Burton tells DCist that Rashad’s tweet wasn’t surprising but was disappointing.

“As a survivor, one of the things you’re always worried about is that people are going to dismiss you and ignore you,” Burton says. “When someone in a position of power tweets out that level of support for such a serial rapist, it brings in this added concern of being retaliated against. So now you’re wondering whether you’re going to be expelled. You’re worried about a little bit more than being ignored.”

Howard University, in a statement late Wednesday evening, said that “survivors of sexual assault will always be our priority.”

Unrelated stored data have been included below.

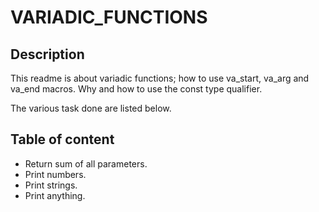 # VARIADIC_FUNCTIONS

## Description

This readme is about variadic functions; how to use va_start, va_arg and va_end macros. Why and how to use the const type qualifier.

The various task done are listed below.

## **Table of content**

- Return sum of all parameters.
- Print numbers.
- Print strings.
- Print anything.
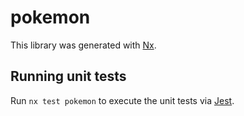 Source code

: # pokemon

This library was generated with [Nx](https://nx.dev).

## Running unit tests

Run `nx test pokemon` to execute the unit tests via [Jest](https://jestjs.io).
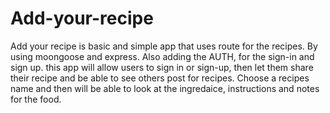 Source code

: # Add-your-recipe
Add your recipe is basic and simple app that uses route for the recipes. By using moongoose and express.
Also adding the AUTH, for the sign-in and sign up. 
this app will allow users to sign in or sign-up, then let them share their recipe and be able to see others post for recipes. Choose a recipes name and then will be able to look at the ingredaice, instructions and notes for the food. 


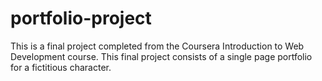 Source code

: # portfolio-project

This is a final project completed from the Coursera Introduction to Web Development course.
This final project consists of a single page portfolio for a fictitious character.
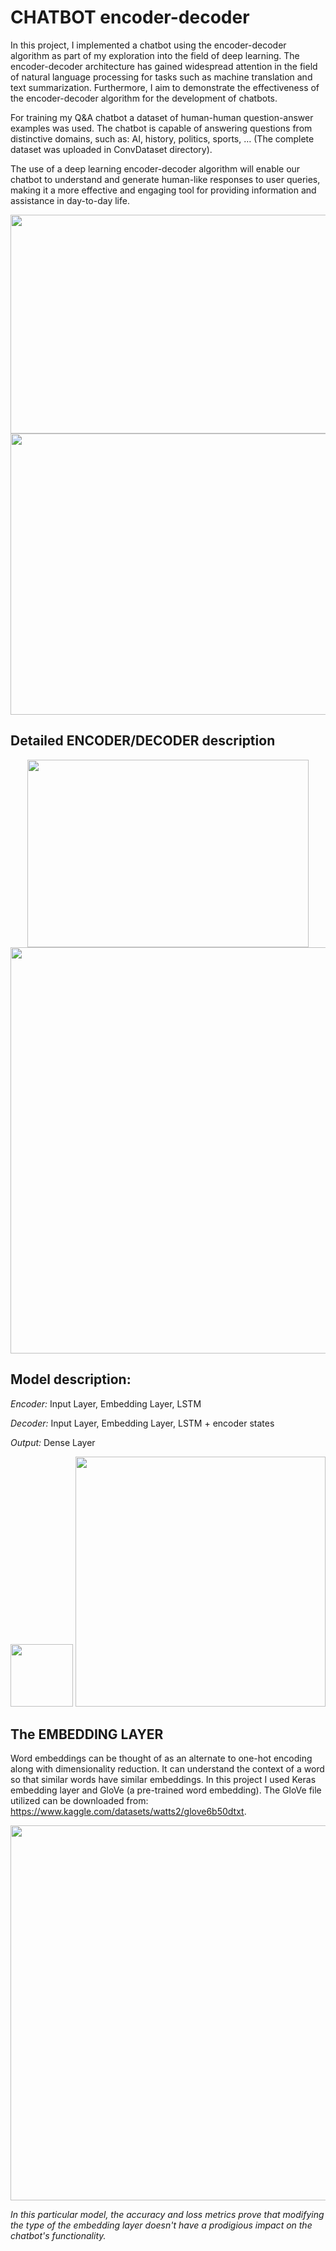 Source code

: # CHATBOT encoder-decoder

In this project, I implemented a chatbot using the encoder-decoder algorithm as part of my exploration into the field of deep learning. 
The encoder-decoder architecture has gained widespread attention in the field of natural language processing for tasks such as machine translation and text summarization. 
Furthermore, I aim to demonstrate the effectiveness of the encoder-decoder algorithm for the development of chatbots. 

For training my Q&A chatbot a dataset of human-human question-answer examples was used. The chatbot is capable of answering questions from distinctive domains, 
such as: AI, history, politics, sports, … (The complete dataset was uploaded in ConvDataset directory).

The use of a deep learning encoder-decoder algorithm will enable our chatbot to understand and generate human-like responses to user queries, making it a more effective 
and engaging tool for providing information and assistance in day-to-day life.



<img src="https://user-images.githubusercontent.com/121876169/212167700-1209214d-c641-45f0-9f1a-6a41a240b502.jpg" width= "750" height="350" >



<img src="https://user-images.githubusercontent.com/121876169/212126542-08d54a8a-7d96-462c-8989-ac685394a42d.jpg" width = "800" height = "450">


## Detailed ENCODER/DECODER description ##


<p align="center">
  <img src="https://user-images.githubusercontent.com/121876169/212126650-5a055afa-c045-497c-9f55-6ea25342a5c6.jpg" width = "450" height = "300">
  <img src="https://user-images.githubusercontent.com/121876169/212126687-bf700a13-fd10-4dc8-a182-d1ae5d8e22f8.jpg" width="800" height="650">
</p>

## Model description: ##
*Encoder:* Input Layer, Embedding Layer, LSTM

*Decoder:* Input Layer, Embedding Layer, LSTM + encoder states

*Output:* Dense Layer

<img src="https://user-images.githubusercontent.com/121876169/212162310-97a64975-c8d3-4d14-9de5-ca9f6439de90.jpg" weight = "700" height = "100">

<img src="https://user-images.githubusercontent.com/121876169/212162976-1d5a9f2f-6d60-48fc-ab9c-cfd445edee5f.jpg" weight = "1000" height = "400">


## The EMBEDDING LAYER  ## 

Word embeddings can be thought of as an alternate to one-hot encoding along with dimensionality reduction.
It can understand the context of a word so that similar words have similar embeddings. 
In this project I used Keras embedding layer and GloVe (a pre-trained word embedding). The GloVe file utilized can be downloaded from: https://www.kaggle.com/datasets/watts2/glove6b50dtxt.

<p align ="center">
  <img src="https://user-images.githubusercontent.com/121876169/212167023-2ab4715f-bcce-4802-90df-b33c5e88b5e4.jpg" weight ="800" height ="600">
</p>

*In this particular model, the accuracy and loss metrics prove that modifying the type of the embedding layer doesn't have a prodigious impact on the chatbot's functionality.*

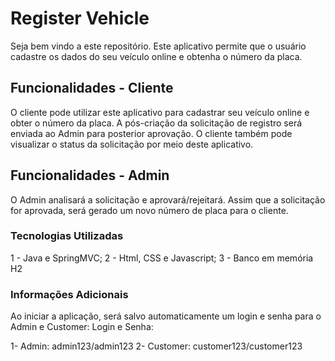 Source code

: 
# Register Vehicle #

Seja bem vindo a este repositório. Este aplicativo permite que o usuário cadastre os dados do seu veículo online e obtenha o número da placa.

## Funcionalidades - Cliente ##
O cliente pode utilizar este aplicativo para cadastrar seu veículo online e obter o número da placa. 
A pós-criação da solicitação de registro será enviada ao Admin para posterior aprovação. O cliente também pode visualizar o status da solicitação por meio deste aplicativo.

## Funcionalidades - Admin ##

O Admin analisará a solicitação e aprovará/rejeitará. Assim que a solicitação for aprovada, será gerado um novo número de placa para o cliente.

### Tecnologias Utilizadas ###
 1 - Java e SpringMVC;
 2 - Html, CSS e Javascript;
 3 - Banco em memória H2
 
### Informações Adicionais ###

Ao iniciar a aplicação, será salvo automaticamente um login e senha para o Admin e Customer:
Login e Senha:

 1- Admin: admin123/admin123
 2- Customer: customer123/customer123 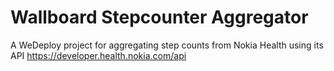 # Wallboard Stepcounter Aggregator
A WeDeploy project for aggregating step counts from Nokia Health using its API
https://developer.health.nokia.com/api
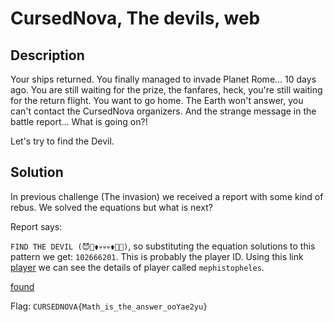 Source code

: # CursedNova, The devils, web 

## Description

Your ships returned. You finally managed to invade Planet Rome... 10 days ago. You are still waiting for the prize, the fanfares, heck, you're still waiting for the return flight. You want to go home. The Earth won't answer, you can't contact the CursedNova organizers. And the strange message in the battle report... What is going on?!

Let's try to find the Devil.

## Solution

In previous challenge (The invasion) we received a report with some kind of rebus. We solved the equations but what is next?

Report says:

`FIND THE DEVIL (😈🦴⚱️💀💀💀⚱️🦴😈)`, so substituting the equation solutions to this pattern we get: `102666201`. This is probably the player ID.
Using this link [player](https://uni1.cursednova.securing.pl/game.php?page=playerCard&id=102666201#) we can see the details of player called `mephistopheles`.

[found](./img/found.png)


Flag: `CURSEDNOVA{Math_is_the_answer_ooYae2yu}` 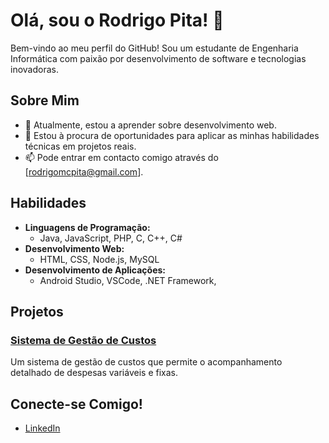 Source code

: # Olá, sou o Rodrigo Pita! 👋

Bem-vindo ao meu perfil do GitHub! Sou um estudante de Engenharia Informática com paixão por desenvolvimento de software e tecnologias inovadoras.

## Sobre Mim

- 🌱 Atualmente, estou a aprender sobre desenvolvimento web.
- 💼 Estou à procura de oportunidades para aplicar as minhas habilidades técnicas em projetos reais.
- 📫 Pode entrar em contacto comigo através do [rodrigomcpita@gmail.com].

## Habilidades

- **Linguagens de Programação:** 
  - Java, JavaScript, PHP, C, C++, C#
- **Desenvolvimento Web:** 
  - HTML, CSS, Node.js, MySQL
- **Desenvolvimento de Aplicações:** 
  - Android Studio, VSCode, .NET Framework,

## Projetos

### [Sistema de Gestão de Custos](link-do-seu-projeto)
Um sistema de gestão de custos que permite o acompanhamento detalhado de despesas variáveis e fixas.

## Conecte-se Comigo!

- [LinkedIn](linkedin.com/in/rodrigo-pita02)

“While Dean Rashad has acknowledged in her follow-up tweet that victims must be heard and believed, her initial tweet lacked sensitivity towards survivors of sexual assault,” the statement continued. “Personal positions of University leadership do not reflect Howard University’s policies. We will continue to advocate for survivors fully and support their right to be heard. Howard will stand with survivors and challenge systems that would deny them justice. We have full confidence that our faculty and school leadership will live up to this sacred commitment.”

But this isn’t the first time Rashad has voiced public support for her former TV husband. In 2015 she told an interviewer that she thought the women accusing Cosby of assault were part of an orchestrated attack on Cosby’s career. She told Showbiz 411, in stark terms, “Forget these women.”

Burton says she wants to see the university terminate Rashad from her position, fearing that her presence there will inflict harm on current students. Students should be the priority in any decision the university makes, she says — not Rashad and not Cosby.

“Based on Dean Rashad’s tweet today, she is absolutely unfit to be the dean, to lead students, to be a role model, and to be someone that they can trust,” Burton says. “It’s really disappointing because, obviously she has a lot of talent, but her tweets today disqualify her, in my firm opinion, from being someone who should have responsibility over students.”

On Friday, according to several news outlets, Rashad sent a letter to the Howard University community apologizing for the tweet and saying it  “caused so much hurt in so many people — both broadly and inside the Howard Community.”

“My remarks were in no way directed towards survivors of sexual assault,” she wrote.  “I vehemently oppose sexual violence, find no excuse for such behavior, and I know that Howard University has a zero-tolerance policy toward interpersonal violence.”

This story has been updated with a statement from Howard University and information about Rashad’s followup letter to the Howard University community.